_Task description_: For the entries that follow, count the lines containing the string "Intel" and write only the number.

_Records shown_:

▬▬▬▬▬▬

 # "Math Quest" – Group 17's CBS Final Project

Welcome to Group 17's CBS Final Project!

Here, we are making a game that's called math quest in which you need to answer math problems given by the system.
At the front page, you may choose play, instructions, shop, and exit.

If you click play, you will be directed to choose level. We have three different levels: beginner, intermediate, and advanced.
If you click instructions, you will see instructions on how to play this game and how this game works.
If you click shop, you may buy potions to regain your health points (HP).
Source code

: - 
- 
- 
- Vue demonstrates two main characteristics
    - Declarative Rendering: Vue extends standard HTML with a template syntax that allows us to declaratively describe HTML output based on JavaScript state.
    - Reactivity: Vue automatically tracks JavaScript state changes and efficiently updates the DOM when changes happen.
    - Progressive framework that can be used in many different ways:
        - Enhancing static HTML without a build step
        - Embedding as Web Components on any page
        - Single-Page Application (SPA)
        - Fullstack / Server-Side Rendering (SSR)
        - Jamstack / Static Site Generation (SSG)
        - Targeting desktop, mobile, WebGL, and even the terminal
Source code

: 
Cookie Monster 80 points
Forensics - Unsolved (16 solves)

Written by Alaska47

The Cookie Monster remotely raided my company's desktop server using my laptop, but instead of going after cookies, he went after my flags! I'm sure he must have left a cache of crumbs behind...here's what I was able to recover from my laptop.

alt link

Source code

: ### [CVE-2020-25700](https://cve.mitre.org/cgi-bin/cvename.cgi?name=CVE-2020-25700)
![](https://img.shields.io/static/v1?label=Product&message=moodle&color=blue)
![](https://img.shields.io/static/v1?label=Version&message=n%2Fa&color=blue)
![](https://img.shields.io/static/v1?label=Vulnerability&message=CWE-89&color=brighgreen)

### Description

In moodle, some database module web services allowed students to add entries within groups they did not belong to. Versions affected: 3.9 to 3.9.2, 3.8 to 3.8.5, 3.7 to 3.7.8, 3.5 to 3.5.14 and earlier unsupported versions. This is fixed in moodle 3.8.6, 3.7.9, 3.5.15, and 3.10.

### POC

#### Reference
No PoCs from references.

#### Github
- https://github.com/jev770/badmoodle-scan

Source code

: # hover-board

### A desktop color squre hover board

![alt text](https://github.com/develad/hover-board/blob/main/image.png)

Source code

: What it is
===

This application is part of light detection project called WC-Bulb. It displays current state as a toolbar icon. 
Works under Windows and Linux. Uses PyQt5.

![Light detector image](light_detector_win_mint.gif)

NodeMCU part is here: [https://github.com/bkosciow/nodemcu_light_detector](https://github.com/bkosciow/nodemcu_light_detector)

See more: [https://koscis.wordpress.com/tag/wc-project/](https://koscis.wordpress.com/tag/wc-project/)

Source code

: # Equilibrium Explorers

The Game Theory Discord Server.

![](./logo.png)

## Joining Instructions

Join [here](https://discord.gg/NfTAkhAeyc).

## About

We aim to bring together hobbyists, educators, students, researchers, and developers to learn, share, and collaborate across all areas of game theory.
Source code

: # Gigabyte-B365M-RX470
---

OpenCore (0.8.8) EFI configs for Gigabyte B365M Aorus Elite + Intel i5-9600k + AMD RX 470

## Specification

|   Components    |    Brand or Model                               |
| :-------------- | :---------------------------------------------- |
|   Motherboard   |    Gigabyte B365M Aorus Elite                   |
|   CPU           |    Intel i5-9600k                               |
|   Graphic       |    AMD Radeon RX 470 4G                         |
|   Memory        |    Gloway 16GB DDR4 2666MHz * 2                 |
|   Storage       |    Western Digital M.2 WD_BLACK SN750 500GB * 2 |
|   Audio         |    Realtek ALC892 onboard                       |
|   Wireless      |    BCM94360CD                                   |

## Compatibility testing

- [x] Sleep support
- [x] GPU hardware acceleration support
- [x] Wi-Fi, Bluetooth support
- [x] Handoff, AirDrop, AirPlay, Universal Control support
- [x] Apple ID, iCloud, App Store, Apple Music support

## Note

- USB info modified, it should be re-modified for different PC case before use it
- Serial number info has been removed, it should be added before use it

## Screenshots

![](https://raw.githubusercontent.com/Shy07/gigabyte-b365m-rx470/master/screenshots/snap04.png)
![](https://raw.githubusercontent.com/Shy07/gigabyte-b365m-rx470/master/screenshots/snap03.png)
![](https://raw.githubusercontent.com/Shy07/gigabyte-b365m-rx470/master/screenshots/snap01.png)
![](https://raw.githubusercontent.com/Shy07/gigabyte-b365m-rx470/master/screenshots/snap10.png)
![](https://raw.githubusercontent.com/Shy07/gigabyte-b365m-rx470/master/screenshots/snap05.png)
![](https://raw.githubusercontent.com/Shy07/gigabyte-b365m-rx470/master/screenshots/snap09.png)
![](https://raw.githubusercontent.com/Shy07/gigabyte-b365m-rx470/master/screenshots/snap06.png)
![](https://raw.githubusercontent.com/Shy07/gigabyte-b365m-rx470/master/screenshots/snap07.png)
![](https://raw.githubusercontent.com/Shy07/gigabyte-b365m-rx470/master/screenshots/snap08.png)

▬▬▬▬▬▬

_Problem solution_: 2